Invite yourself to feel grounded and supported,

As if the earth has been waiting to hold you all day long.

Taking a moment to notice how your body feels in this space.

Noticing any areas that feel tense,

Tight or uncomfortable.

And just observe these sensations without judgment or the urgency to change them.

Now we will begin a slow,

Gentle body scan,

Moving our awareness from the tips of your toes to the top of your head.

And as we move through each part of the body,

You will bring your attention fully to that area,

Inviting your breath to guide you,

Inhaling peace and exhaling tension.

Start by bringing your attention to your feet.

Feel the surface beneath your feet,

Supporting them.

Noticing any sensations in your toes,

Perhaps they feel warm,

Cool,

Tight or relaxed.

And whenever you notice,

Simply be present with it.

And if you feel any tension in your toes,

Imagine your breath moving down into that space as you inhale.

And as you exhale,

Release any tightness,

Letting it melt away here.

And now gently shift your focus to the very soles of your feet.

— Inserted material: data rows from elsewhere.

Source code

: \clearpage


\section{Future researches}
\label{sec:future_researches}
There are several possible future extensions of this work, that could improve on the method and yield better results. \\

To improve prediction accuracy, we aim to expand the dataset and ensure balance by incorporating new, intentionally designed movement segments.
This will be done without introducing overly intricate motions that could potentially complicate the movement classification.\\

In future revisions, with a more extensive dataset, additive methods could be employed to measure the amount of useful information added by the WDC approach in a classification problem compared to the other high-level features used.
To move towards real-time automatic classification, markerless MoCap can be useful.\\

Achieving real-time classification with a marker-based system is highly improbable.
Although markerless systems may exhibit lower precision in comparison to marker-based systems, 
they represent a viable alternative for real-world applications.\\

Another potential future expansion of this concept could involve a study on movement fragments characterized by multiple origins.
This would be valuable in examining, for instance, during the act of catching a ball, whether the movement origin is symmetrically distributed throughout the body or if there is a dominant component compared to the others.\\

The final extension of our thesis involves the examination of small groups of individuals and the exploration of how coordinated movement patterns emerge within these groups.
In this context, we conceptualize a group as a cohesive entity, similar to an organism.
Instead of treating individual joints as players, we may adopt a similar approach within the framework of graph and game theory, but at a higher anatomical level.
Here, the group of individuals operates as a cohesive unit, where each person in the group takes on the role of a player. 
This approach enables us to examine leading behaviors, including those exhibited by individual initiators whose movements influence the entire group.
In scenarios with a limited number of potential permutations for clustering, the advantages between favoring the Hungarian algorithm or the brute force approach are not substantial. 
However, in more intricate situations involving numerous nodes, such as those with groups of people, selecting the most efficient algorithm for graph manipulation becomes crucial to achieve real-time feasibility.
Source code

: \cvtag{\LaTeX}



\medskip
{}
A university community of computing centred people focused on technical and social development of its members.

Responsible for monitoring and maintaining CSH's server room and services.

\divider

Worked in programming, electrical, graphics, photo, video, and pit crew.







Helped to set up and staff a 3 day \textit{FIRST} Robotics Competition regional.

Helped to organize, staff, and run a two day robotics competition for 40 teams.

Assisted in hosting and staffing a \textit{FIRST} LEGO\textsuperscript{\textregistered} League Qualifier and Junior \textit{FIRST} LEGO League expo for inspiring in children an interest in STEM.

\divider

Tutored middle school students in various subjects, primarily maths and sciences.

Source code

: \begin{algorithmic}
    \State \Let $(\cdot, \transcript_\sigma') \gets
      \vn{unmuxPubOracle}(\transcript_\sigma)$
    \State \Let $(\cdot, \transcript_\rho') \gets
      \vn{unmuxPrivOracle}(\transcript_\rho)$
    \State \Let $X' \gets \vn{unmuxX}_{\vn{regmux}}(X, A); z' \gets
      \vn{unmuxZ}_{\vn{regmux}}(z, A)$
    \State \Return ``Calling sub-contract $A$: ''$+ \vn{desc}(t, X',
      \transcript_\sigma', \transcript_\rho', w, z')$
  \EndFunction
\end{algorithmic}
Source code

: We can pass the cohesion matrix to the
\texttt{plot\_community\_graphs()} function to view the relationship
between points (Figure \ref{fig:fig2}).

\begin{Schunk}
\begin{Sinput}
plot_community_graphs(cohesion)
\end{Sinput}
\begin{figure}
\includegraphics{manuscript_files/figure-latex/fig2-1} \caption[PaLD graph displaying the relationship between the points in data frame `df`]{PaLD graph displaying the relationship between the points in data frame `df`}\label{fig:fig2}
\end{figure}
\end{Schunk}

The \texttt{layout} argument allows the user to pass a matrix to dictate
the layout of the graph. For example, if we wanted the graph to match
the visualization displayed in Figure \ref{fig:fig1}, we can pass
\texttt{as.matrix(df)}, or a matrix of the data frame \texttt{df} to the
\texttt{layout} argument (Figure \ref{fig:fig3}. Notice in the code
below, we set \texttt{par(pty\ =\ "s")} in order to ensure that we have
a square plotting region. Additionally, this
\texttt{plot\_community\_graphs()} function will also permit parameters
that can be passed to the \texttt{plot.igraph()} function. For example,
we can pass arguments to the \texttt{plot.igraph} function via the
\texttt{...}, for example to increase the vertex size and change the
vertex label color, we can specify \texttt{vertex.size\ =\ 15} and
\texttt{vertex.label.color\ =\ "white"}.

Feel the contact of your feet with the ground or the surface beneath you.

Notice any sensations of pressure or discomfort.

And with every breath,

Imagine that tension slowly dissolving,

Replaced by warmth,

Comfort and relaxation.

Letting your breath carry away any tension in your feet.

And gently moving your attention now to the top of your feet and your ankles.

Feel the gentle movement of your breath entering your feet as you inhale.

And as you exhale,

Release any tightness or strain you might feel in this area.

And as you exhale,

Release any tension in your feet.

Bringing your attention up your legs,

Moving into your calves,

Feeling any sensation in your calves.

Are they tight or relaxed?

And as you exhale,

Release any tension in your feet.

Just notice the muscles in your calves and breathe into them,

Inviting them to soften and loosen with every breath out.

Moving your awareness to your knees now.

And if there is any tension,

Imagine that your breath is flowing into your knees,

Bringing relief and calm.

And as you breathe out,

Feel that tension dissolve away.

Traveling your awareness up into your thighs now.

Noticing if they feel heavy or light,

Tight or soft.

And if you notice any discomfort,

Send a gentle,

Loving breath into your thighs,

Letting the warmth of your breath relax the muscles there.

Traveling your attention up into your hips now.

And as you exhale,

Release any tension in your hips.

Or is there a sense of ease in this area?

And as you exhale,

Release any tension in your hips,

As you feel your hips soften and relax.

Now,

Feeling into the space of your lower back and the surface beneath you.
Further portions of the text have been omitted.